La misma ciencia , que conocía ya, Hermes Trimegisto, los egipcios, los mayas, y muchos otros pueblos de la antigüedad. Una Historia verdadera, de la condición humana, dentro de la Creación ó el Cosmos (Evangelio ó Verdad), con el comienzo del mal (Influencia perniciosa del planeta Tierra, sobre las personas), y con el final de ese mal (Libro del Apocalipsis), y la vuelta a la normalidad, de todas las cosas.
Los astrónomos, y la inteligencia humana.
Solo existen, las ideas, de la inteligencia humana, nada más.
Y por tanto, cuando un astrónomo, visiona, a un cielo nocturno, a simple vista, solo visiona, en realidad, a una cierta idea, de su propia inteligencia, es decir, una idea, completamente similar, a todas las ideas, de los argumentos, de su vida onírica, una idea, completamente similar, a las ideas, acerca de sus seres queridos, o una idea, completamente similar, a cuando, ese astrónomo, visiona, un paisaje, de la vigilia, o una idea, completamente similar, a cuando ese astrónomo, piensa, en un electrón, un protón, un neutrón, un átomo, una molécula química, o una idea, completamente similar, a cuando ese astrónomo, visiona a una célula, es decir, una idea, ni más grande, ni más pequeña, que todas las demás ideas, de su inteligencia, es decir, una idea, que como todas sus ideas, carece, de toda relación circunstancial, con ninguna cantidad de espacio, ya sea, ese espacio, infinitamente grande, grande, mediano, pequeño, muy pequeño, infinitamente pequeño, o puntual.
¿Pero que le ocurre, a la idea, de ese astrónomo, cuando visiona, ese astrónomo, a un cielo nocturno, a simple vista?
Pues que, lamentablemente, para él, esa idea, no contiene, a ningún objeto físico, definido, tal y como quisiera,…
Sino, que esa idea, solo contiene, puntos luminosos, y oscuridad, de fondo, nada más,…
A menos, que suceda, que esa idea, acerca del cielo nocturno, no esté asociada, debidamente, a unas ciertas ideas, acerca del fuego, de las estrellas, en combustión.

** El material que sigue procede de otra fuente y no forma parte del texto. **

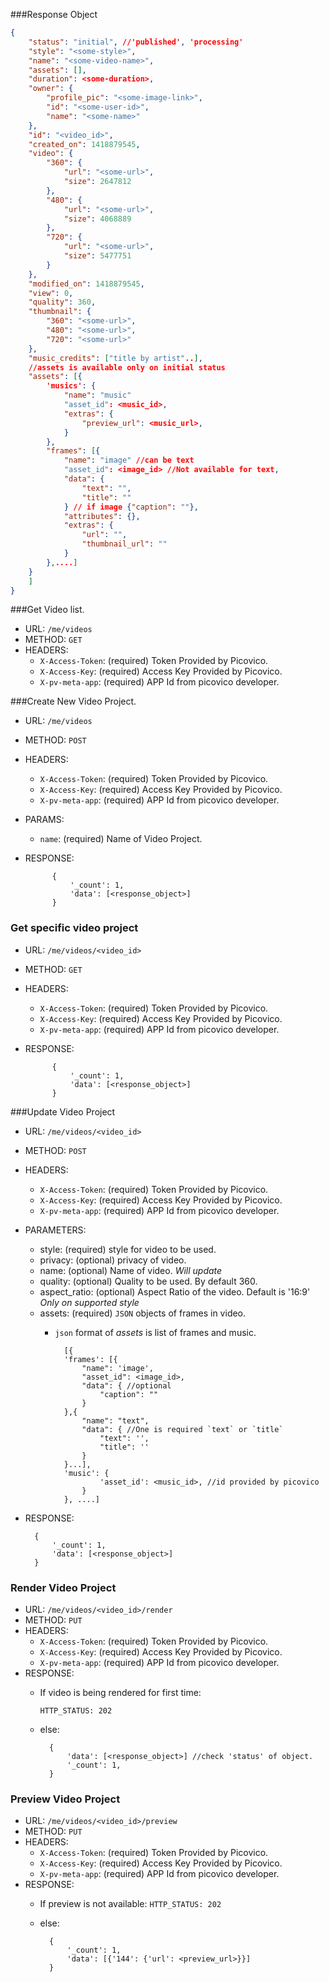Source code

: ###Response Object
```json
{
    "status": "initial", //'published', 'processing'
    "style": "<some-style>",
    "name": "<some-video-name>",
    "assets": [],
    "duration": <some-duration>,
    "owner": {
        "profile_pic": "<some-image-link>",
        "id": "<some-user-id>",
        "name": "<some-name>"
    },
    "id": "<video_id>",
    "created_on": 1418879545,
    "video": {
        "360": {
            "url": "<some-url>",
            "size": 2647812
        },
        "480": {
            "url": "<some-url>",
            "size": 4068889
        },
        "720": {
            "url": "<some-url>",
            "size": 5477751
        }
    },
    "modified_on": 1418879545,
    "view": 0,
    "quality": 360,
    "thumbnail": {
        "360": "<some-url>",
        "480": "<some-url>",
        "720": "<some-url>"
    },
    "music_credits": ["title by artist"..],
    //assets is available only on initial status
    "assets": [{
        'musics': {
            "name": "music"
            "asset_id": <music_id>,
            "extras": {
                "preview_url": <music_url>,
            }
        },
        "frames": [{
            "name": "image" //can be text
            "asset_id": <image_id> //Not available for text,
            "data": {
                "text": "",
                "title": ""
            } // if image {"caption": ""},
            "attributes": {},
            "extras": {
                "url": "",
                "thumbnail_url": ""
            }
        },....]
    }
    ]
}
```
###Get Video list.
- URL: `/me/videos`
- METHOD: `GET`
- HEADERS:
    - `X-Access-Token`: (required) Token Provided by Picovico.
    - `X-Access-Key`: (required) Access Key Provided by Picovico.
    - `X-pv-meta-app`: (required) APP Id from picovico developer.


###Create New Video Project.
- URL: `/me/videos`
- METHOD: `POST`
- HEADERS:
    - `X-Access-Token`: (required) Token Provided by Picovico.
    - `X-Access-Key`: (required) Access Key Provided by Picovico.
    - `X-pv-meta-app`: (required) APP Id from picovico developer.
- PARAMS:
    - `name`: (required) Name of Video Project.
- RESPONSE:

            {
                '_count': 1,
                'data': [<response_object>]
            }

### Get specific video project
- URL: `/me/videos/<video_id>`
- METHOD: `GET`
- HEADERS:
    - `X-Access-Token`: (required) Token Provided by Picovico.
    - `X-Access-Key`: (required) Access Key Provided by Picovico.
    - `X-pv-meta-app`: (required) APP Id from picovico developer.
- RESPONSE:

            {
                '_count': 1,
                'data': [<response_object>]
            }


###Update Video Project
- URL: `/me/videos/<video_id>`
- METHOD: `POST`
- HEADERS:
    - `X-Access-Token`: (required) Token Provided by Picovico.
    - `X-Access-Key`: (required) Access Key Provided by Picovico.
    - `X-pv-meta-app`: (required) APP Id from picovico developer.
- PARAMETERS:
    - style: (required) style for video to be used.
    - privacy: (optional) privacy of video.
    - name: (optional) Name of video. *Will update*
    - quality: (optional) Quality to be used. By default 360.
    - aspect_ratio: (optional) Aspect Ratio of the video. Default is '16:9' *Only on supported style*
    - assets: (required) `JSON` objects of frames in video.
        - `json` format of *assets* is list of frames and music.
            
                [{
                'frames': [{
                    "name": 'image',
                    "asset_id": <image_id>,
                    "data": { //optional
                        "caption": ""
                    }
                },{
                    "name": "text",
                    "data": { //One is required `text` or `title`
                        "text": '',
                        "title": ''
                    }
                }...],
                'music': {
                        'asset_id': <music_id>, //id provided by picovico
                    } 
                }, ....]

- RESPONSE:
    
        {
            '_count': 1,
            'data': [<response_object>] 
        }

### Render Video Project
- URL: `/me/videos/<video_id>/render`
- METHOD: `PUT`
- HEADERS:
    - `X-Access-Token`: (required) Token Provided by Picovico.
    - `X-Access-Key`: (required) Access Key Provided by Picovico.
    - `X-pv-meta-app`: (required) APP Id from picovico developer.
- RESPONSE:
    - If video is being rendered for first time:
        
        `HTTP_STATUS: 202`
    
    - else:
        
            {
                'data': [<response_object>] //check 'status' of object.
                '_count': 1,
            }
    

### Preview Video Project
- URL: `/me/videos/<video_id>/preview`
- METHOD: `PUT`
- HEADERS:
    - `X-Access-Token`: (required) Token Provided by Picovico.
    - `X-Access-Key`: (required) Access Key Provided by Picovico.
    - `X-pv-meta-app`: (required) APP Id from picovico developer.
- RESPONSE: 
    - If preview is not available: `HTTP_STATUS: 202`
    - else:
        
            {
                '_count': 1,
                'data': [{'144': {'url': <preview_url>}}] 
            }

Y entonces, el astrónomo, se dice, a si mismo, pensando erróneamente:
Esto no puede ser, en este cielo nocturnos, además de puntos luminosos, y oscuridad, deberían de existir, también, muchos planetas, y estrellas, en combustión, y si no observo, a esos planetas, y esas estrellas en combustión, a simple vista, debe de ser, porque están, muy lejos, de mi vista…
En lugar de razonar, de esta manera, correcta:
En la idea, acerca de este cielo nocturno, que piensa mi inteligencia, no existen planetas, definidos, porque esta idea, es una idea nocturna, es decir, porque esta idea, no está asociada, en absoluto, a las ideas, acerca de la luz, proveniente, de las estrellas, en combustión, y por tanto, si logro, es decir, si me las ingenio, para iluminar, a esta idea, acerca del cielo nocturno, con las ideas mías, acerca de la luz, proveniente, de las estrellas, en combustión, dentro de mi propia inteligencia, entonces, y solo entonces, si que podré convertir, a la idea acerca de este cielo nocturno, en las ideas, acerca de muchos planetas, definidos.
Es decir, en este caso, el astrónomo, se da cuenta, por fin, de que su verdadero problema, no eran, en realidad, las existencias, de una supuestas distancias espaciales, enormes, en ese cielo nocturno, sino que su problema, consistía, en realidad, en una muy pobre, iluminación, por parte, de las estrellas, en combustión, de esos cielos nocturnos, dentro de su propia inteligencia, y por es motivo, en la idea, acerca de ese cielo nocturno, de su inteligencia, no existían, unos planetas definidos.